### EXERCISE
List all lines of the data that include the string "Proposta".

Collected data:
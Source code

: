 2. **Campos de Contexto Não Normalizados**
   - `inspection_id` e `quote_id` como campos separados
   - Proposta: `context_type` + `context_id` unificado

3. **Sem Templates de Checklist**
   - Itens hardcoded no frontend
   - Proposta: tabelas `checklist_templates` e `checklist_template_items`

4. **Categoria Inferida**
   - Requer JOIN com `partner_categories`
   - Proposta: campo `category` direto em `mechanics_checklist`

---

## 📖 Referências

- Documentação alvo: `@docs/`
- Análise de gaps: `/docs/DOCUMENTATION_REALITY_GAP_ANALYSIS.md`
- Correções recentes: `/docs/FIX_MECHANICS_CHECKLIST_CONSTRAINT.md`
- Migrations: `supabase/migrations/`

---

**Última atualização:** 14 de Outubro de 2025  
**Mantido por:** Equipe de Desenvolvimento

### TASK SOLUTION
   - Proposta: `context_type` + `context_id` unificado
   - Proposta: tabelas `checklist_templates` e `checklist_template_items`
   - Proposta: campo `category` direto em `mechanics_checklist`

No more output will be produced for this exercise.